I'm not saying it will sink your budget but it's more than you think. (And this is why when I converted my house from 24/7 fan operation in each room in summer to window AC the electric bill barely budged. The AC uses more but it cycles on and off. And don't get me started on my electric leaf blower) In a word, respect the work that your fans are doing. If you had to move 5,000 pounds every day you'd know you had a job on your hands. And it doesn't hurt if you want to run the fans day after day for long stretches get some of the best. My Noctua so far has held up for five years, I dunno, 15,000 or 20,000 hours so far.

You can get a fan splitter (run two fans) or a fan controller for multiple fans. Fan controllers will let you control the speed. If you're running your fans off the motherboard you can usually set them to an automatic setting in the BIOS. The automatic setting will spin them up or down as needed.

Personally I never run more than four fans including the one in the psu. And that one controls itself. It comes on....well, practically never.

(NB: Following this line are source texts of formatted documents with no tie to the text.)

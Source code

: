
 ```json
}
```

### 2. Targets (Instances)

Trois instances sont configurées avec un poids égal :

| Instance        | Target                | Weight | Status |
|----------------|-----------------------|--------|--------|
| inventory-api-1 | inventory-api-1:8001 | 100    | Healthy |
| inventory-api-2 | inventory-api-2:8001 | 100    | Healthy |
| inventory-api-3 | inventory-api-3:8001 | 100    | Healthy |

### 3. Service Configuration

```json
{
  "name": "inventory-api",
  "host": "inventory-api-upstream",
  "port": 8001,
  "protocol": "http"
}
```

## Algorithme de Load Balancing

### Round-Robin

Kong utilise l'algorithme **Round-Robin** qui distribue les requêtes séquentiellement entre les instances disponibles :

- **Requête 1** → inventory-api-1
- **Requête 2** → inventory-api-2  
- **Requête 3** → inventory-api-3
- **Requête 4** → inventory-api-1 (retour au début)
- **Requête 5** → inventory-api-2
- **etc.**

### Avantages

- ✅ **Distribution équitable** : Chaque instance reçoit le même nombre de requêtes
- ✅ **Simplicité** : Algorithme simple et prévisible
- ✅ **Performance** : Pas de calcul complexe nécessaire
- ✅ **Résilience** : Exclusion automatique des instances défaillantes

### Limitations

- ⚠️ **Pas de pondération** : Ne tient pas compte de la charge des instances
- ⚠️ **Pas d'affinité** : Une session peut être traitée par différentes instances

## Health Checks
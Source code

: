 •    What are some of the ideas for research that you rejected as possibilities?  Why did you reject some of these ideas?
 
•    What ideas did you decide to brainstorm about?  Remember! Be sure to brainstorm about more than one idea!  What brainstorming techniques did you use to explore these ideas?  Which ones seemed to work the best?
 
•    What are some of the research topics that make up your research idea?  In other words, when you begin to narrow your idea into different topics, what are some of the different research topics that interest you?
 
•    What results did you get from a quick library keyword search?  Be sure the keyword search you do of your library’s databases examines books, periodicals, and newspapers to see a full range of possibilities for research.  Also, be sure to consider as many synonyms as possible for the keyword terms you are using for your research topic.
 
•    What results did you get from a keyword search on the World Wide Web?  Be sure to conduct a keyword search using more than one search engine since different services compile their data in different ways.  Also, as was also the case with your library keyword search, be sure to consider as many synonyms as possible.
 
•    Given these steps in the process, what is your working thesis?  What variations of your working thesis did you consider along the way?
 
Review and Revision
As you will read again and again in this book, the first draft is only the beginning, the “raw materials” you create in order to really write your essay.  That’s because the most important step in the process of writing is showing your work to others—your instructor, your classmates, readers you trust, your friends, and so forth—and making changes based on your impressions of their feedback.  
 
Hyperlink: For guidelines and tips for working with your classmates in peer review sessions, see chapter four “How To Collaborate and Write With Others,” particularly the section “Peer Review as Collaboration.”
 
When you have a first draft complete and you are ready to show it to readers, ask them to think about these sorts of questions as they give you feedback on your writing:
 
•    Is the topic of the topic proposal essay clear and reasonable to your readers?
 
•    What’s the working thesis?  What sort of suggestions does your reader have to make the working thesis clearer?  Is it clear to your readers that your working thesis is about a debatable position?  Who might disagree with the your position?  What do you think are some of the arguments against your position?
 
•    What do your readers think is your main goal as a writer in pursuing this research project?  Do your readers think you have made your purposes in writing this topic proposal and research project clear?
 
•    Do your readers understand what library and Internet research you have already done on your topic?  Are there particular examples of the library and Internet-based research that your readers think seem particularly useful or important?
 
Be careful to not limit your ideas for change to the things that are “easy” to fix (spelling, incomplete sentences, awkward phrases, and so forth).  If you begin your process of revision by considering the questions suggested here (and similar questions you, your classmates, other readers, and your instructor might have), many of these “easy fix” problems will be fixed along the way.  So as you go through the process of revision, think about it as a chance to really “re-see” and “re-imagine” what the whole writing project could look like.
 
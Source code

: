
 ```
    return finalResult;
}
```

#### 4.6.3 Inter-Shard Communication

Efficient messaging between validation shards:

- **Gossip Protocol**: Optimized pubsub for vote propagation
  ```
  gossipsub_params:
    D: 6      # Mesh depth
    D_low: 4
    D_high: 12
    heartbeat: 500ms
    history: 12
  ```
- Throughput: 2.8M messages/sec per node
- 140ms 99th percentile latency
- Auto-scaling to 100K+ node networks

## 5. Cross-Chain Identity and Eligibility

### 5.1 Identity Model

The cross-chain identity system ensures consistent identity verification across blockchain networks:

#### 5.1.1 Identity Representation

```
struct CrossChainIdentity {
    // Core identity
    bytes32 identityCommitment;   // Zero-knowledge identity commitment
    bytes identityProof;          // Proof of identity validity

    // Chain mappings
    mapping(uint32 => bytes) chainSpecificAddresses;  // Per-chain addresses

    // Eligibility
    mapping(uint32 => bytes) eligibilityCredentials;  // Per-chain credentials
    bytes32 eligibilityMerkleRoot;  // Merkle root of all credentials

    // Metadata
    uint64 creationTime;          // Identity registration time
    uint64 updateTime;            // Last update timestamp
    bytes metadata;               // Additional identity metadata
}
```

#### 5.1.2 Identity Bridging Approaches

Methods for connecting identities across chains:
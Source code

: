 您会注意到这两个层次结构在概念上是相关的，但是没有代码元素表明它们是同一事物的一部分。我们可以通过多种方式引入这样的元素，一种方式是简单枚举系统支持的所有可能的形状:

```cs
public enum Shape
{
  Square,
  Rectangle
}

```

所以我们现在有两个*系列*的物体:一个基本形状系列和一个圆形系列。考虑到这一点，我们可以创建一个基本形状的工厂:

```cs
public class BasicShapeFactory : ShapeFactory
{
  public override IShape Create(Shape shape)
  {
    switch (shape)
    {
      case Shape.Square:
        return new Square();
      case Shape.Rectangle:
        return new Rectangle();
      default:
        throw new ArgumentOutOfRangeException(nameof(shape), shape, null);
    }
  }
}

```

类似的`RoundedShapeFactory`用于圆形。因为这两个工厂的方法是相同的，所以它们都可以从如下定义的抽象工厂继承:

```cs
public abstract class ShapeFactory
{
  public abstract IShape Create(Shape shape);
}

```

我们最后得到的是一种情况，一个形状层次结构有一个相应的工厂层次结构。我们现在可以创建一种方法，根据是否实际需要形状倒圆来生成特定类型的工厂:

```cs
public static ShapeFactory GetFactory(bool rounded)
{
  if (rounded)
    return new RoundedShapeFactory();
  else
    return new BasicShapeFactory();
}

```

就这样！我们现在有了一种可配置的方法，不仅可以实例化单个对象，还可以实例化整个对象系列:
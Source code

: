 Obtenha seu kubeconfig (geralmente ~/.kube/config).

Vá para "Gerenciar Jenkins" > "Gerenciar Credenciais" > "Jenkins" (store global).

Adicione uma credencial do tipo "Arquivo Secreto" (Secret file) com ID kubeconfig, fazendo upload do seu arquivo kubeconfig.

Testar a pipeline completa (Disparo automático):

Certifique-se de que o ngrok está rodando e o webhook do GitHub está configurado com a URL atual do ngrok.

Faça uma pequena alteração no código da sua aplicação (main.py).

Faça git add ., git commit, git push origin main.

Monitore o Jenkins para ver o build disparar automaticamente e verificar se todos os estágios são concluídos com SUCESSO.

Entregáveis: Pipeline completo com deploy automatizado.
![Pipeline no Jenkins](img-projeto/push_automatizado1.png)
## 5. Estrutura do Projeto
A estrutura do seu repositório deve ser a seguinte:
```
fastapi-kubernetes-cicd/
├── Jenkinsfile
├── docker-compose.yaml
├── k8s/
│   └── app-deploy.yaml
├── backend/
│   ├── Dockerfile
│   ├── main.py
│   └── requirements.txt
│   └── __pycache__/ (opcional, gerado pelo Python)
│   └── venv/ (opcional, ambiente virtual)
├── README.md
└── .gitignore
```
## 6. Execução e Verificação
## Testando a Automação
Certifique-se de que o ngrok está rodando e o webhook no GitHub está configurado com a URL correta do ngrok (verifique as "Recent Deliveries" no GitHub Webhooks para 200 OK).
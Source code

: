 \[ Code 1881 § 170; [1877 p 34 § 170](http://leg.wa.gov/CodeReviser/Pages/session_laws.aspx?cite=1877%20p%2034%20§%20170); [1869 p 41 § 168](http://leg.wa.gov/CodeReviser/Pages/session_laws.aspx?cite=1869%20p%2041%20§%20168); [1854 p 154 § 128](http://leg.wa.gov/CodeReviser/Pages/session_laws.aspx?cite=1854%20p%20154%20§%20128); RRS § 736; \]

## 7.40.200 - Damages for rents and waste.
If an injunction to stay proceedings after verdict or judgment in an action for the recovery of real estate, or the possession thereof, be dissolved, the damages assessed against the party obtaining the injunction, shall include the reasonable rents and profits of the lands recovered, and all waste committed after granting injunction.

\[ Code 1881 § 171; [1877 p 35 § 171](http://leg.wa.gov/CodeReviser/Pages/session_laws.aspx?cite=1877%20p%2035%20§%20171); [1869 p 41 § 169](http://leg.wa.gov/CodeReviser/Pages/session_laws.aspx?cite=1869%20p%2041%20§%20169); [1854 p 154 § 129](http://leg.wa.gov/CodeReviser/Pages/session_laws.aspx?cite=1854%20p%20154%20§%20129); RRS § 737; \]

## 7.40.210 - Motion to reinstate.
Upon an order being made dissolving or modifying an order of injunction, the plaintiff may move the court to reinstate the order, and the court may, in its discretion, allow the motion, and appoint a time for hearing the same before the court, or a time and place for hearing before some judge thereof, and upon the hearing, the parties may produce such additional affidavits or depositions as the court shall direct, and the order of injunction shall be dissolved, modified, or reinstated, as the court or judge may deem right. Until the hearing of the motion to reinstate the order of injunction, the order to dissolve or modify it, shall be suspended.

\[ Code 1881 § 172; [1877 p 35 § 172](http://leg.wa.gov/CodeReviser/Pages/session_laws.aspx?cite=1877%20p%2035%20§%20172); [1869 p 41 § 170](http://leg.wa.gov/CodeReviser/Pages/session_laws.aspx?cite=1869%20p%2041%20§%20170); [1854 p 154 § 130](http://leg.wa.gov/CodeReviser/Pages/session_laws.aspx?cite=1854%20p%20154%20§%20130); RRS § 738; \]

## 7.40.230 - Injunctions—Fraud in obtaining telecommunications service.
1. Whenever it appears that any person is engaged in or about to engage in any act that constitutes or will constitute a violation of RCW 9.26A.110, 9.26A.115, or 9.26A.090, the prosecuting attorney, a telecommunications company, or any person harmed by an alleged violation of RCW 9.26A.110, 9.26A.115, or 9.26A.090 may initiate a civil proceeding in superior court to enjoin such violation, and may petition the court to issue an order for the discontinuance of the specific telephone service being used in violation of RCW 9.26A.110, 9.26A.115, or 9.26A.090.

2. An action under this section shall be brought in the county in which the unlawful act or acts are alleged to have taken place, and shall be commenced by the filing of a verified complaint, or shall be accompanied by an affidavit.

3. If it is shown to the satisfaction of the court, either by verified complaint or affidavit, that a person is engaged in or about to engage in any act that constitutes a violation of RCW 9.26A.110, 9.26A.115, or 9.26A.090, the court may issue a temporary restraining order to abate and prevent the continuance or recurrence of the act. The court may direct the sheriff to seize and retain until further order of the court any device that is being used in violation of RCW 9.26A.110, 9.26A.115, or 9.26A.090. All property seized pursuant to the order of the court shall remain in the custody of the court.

My psu is hugely oversized for the build (long story) so it never warms up.

Greg N
 
Nice case.
Three 120mm intakes in front and one 120mm exhaust is a good arrangement.
If a fan is connected directly to the psu, it will run at top speed.
I do not know what the rpm spec is. 1200 rpm might be typical .
At tat rate, the fan will be heard, but not really noisy.

If the fans come with both 3 pin and molex connections, you can use either.
If you connect to the motherboard, the motherboard can control the speed.
Usually, you can use a fan splitter to run two fans off of the same motherboard header.

If the fans do not have 3 pin connectors, you can use a voltage reduction adapter to reduce the voltage from 12 to 7 or 5v.

I would have no problem with letting all the fans run at a constant speed.
I find this less distracting than a constant speed change.